Milk Bar Life isn't a simplified version of Momofuku cooking, it's a complete 180 in terms of recipe ingredients. You'll find recipes calling for cake mix, canned soup, crescent rolls in a can, Cool Whip, and Velveeta.

Now, not all of the recipes use those ingredients, and some are completely from-scratch. But I was surprised at the number of recipes that included convenience foods.

And then I got off that high horse I was on and looked around. I realized that if you work in a restaurant all day long, a box of cake mix and some canned soup probably looks like a really good idea. And let's face it, a lot of people cook with those ingredients.

Even me.

Yup, I said it. I have a few recipes passed down from my mom that include canned soups, and they're just not the same without them. And one of the best mac and cheese recipes I've made recently had Velveeta as an ingredient.

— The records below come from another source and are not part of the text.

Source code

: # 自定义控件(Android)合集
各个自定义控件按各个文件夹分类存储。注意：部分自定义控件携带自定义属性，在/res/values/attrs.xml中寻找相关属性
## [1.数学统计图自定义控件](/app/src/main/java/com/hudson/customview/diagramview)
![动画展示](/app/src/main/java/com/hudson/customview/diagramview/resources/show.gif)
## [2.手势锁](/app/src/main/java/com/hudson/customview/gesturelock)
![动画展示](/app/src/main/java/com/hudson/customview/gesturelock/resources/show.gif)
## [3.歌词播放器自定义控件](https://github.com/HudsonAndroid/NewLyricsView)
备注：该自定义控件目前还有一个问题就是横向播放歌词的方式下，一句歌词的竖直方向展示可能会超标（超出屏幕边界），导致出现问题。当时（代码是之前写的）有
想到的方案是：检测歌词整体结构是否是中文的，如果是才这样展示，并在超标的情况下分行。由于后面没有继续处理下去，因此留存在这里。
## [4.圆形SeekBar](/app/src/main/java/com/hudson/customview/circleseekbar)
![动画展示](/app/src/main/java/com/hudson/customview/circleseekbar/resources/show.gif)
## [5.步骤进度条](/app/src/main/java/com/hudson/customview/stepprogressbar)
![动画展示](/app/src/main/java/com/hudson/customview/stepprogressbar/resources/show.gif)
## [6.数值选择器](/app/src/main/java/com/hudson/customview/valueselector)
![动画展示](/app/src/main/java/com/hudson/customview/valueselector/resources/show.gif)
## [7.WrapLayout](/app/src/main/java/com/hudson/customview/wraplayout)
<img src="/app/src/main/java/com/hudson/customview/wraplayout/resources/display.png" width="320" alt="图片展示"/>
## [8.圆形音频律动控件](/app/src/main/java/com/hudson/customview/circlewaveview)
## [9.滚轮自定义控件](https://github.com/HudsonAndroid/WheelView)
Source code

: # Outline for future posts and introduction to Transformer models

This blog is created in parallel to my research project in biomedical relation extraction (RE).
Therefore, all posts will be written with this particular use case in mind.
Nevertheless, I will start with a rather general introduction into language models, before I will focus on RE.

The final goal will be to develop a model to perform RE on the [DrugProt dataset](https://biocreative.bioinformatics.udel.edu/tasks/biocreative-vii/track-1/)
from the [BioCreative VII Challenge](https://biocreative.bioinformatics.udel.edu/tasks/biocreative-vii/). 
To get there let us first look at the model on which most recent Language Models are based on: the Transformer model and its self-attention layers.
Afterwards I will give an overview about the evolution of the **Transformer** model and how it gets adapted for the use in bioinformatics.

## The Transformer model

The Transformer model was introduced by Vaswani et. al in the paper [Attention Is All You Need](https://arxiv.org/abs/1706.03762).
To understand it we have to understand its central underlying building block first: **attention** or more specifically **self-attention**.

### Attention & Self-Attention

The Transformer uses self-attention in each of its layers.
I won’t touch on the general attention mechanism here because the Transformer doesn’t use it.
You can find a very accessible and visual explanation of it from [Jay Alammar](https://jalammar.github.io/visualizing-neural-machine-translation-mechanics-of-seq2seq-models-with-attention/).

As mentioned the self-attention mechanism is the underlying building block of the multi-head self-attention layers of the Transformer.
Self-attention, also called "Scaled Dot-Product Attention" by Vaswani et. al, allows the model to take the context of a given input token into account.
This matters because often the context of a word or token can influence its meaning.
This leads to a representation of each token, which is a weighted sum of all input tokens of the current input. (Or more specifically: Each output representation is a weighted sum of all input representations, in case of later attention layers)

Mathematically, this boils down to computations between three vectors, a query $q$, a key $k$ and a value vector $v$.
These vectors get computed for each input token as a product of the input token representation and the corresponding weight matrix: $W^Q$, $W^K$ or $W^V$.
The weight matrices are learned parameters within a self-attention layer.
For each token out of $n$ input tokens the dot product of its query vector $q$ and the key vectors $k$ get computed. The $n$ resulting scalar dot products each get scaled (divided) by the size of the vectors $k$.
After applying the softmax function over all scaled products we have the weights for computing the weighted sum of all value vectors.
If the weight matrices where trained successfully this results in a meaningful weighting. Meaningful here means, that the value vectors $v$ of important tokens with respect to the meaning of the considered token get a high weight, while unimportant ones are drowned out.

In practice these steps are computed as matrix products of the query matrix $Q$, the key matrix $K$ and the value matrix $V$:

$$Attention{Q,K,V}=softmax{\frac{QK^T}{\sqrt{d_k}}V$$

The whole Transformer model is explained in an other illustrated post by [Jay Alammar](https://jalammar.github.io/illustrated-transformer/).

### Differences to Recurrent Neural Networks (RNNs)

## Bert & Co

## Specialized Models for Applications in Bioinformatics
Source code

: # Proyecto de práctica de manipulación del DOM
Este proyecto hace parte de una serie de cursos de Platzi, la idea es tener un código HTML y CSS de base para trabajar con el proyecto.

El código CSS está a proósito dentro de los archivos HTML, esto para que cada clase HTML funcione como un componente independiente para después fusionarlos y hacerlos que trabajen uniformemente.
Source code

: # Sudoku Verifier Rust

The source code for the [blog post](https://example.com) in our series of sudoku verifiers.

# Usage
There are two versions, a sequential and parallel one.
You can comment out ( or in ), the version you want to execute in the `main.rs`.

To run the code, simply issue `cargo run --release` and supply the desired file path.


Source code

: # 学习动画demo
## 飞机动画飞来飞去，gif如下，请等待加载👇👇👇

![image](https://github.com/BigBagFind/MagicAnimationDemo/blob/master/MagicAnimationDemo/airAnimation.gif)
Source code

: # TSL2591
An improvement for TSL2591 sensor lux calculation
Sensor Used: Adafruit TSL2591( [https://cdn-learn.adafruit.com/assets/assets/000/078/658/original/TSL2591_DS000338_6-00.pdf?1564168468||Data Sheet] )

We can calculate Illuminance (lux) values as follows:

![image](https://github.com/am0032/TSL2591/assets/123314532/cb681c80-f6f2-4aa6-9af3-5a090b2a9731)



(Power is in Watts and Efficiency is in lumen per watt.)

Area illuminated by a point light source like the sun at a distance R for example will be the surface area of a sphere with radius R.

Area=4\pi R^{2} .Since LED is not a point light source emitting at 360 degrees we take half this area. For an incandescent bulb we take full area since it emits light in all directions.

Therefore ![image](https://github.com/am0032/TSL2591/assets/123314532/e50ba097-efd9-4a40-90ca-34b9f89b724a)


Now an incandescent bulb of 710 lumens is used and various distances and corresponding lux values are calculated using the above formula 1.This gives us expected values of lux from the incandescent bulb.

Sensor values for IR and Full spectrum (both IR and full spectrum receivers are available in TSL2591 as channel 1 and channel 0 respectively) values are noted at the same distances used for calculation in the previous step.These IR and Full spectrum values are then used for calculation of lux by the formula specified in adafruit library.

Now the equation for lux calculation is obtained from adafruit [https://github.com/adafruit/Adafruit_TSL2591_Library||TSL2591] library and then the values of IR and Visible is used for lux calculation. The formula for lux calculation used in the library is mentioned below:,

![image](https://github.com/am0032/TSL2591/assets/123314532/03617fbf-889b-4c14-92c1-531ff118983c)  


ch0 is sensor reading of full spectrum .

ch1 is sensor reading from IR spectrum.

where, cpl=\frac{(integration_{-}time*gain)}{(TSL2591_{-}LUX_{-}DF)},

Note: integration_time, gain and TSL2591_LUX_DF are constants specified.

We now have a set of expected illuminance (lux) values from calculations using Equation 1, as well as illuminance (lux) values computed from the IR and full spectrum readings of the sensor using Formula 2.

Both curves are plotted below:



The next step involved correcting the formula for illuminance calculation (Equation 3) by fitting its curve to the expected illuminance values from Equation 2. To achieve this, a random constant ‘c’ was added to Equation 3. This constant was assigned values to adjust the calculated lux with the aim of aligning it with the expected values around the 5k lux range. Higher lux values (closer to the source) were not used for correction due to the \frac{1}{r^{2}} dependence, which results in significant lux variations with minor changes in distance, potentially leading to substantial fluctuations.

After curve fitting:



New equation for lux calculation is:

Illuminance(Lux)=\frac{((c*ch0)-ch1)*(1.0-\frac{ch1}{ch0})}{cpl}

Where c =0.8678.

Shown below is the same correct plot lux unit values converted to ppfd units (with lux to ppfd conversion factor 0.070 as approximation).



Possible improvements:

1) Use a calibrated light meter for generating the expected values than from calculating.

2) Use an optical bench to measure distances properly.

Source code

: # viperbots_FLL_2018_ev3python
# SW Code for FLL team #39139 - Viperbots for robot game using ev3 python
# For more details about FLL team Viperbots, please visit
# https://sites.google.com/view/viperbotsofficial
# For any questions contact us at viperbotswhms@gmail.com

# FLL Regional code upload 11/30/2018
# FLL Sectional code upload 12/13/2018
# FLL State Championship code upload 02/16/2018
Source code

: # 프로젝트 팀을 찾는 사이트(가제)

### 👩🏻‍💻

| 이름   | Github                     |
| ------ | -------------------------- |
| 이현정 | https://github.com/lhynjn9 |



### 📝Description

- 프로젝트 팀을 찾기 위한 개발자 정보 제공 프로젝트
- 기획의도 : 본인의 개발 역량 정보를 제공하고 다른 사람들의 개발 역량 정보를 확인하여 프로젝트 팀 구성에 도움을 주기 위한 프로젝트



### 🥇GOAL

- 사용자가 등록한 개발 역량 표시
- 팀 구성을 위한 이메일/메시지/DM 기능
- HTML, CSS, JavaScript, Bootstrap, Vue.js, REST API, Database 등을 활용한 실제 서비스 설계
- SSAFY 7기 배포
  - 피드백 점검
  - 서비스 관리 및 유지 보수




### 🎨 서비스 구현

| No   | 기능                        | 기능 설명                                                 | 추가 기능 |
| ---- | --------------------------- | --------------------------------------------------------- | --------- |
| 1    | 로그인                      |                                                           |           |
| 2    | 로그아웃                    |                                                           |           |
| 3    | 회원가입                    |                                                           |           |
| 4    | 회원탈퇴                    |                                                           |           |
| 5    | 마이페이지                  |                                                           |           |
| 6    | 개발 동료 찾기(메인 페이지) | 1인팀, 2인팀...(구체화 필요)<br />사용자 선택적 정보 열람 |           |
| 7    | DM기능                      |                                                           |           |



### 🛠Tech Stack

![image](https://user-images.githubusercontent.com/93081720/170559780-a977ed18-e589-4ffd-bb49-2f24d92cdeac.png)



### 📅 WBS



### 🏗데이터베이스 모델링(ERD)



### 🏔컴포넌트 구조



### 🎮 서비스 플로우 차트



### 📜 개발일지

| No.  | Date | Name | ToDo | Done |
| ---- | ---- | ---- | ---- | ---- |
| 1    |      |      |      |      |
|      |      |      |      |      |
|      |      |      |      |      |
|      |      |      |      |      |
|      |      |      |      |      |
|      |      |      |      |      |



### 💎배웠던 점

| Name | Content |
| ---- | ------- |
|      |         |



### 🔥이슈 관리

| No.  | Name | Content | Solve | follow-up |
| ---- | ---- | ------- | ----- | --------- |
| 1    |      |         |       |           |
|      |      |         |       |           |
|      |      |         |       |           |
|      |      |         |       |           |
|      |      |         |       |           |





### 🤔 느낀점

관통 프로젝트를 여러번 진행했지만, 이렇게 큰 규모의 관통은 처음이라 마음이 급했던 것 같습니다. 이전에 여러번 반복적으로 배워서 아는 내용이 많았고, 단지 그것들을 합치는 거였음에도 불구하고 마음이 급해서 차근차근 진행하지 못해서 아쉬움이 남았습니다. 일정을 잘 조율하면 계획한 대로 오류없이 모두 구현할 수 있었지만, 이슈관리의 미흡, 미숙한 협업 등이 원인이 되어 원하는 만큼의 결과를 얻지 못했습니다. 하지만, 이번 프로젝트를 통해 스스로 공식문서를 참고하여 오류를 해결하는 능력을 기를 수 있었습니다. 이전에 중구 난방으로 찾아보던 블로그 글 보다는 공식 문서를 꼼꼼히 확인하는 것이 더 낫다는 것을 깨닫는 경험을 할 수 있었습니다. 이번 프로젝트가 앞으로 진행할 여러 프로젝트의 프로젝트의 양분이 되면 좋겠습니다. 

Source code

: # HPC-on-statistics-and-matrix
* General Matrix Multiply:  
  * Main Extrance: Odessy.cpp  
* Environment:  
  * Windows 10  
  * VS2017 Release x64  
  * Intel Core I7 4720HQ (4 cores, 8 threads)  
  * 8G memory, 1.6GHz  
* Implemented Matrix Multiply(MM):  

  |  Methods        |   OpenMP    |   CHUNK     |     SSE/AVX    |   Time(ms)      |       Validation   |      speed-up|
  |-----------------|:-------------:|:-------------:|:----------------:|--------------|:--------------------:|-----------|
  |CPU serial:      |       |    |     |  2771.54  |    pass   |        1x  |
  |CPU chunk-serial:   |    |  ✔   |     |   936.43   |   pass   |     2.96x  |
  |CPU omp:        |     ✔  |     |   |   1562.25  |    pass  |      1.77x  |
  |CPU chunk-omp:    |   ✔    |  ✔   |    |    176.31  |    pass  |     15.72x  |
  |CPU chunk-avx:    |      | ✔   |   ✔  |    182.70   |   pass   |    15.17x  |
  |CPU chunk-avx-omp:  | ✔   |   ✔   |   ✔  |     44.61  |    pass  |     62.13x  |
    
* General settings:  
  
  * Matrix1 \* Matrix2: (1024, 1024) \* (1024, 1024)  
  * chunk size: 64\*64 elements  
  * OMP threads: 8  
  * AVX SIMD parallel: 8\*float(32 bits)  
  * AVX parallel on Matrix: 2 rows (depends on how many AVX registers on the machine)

We all have a few of those recipes in our closets, right?

The lemon bars in this book start with lemon cake mix, and Tosi says she hasn't found a lemon bar recipe that she likes better. It's her grandmother's recipe, and it sounds pretty darned simple. I might try it one of these days.

And, like I said, there are recipes that are completely from scratch, like a ranch dressing that I've bookmarked. Some recipes are decidedly strange, like the Tang Toast that calls for margarine (it specifically says not to use butter) and Tang drink mix. Some are simple, like the egg soup, which is essentially soft-boiled eggs in a bowl. And some are more complicated, like the enchiladas or jerk chicken.

There's something for everyone, although I suspect some fans of Momofuku and Momofuku Milk Bar will be ... not pleased with the simplicity of some of the recipes.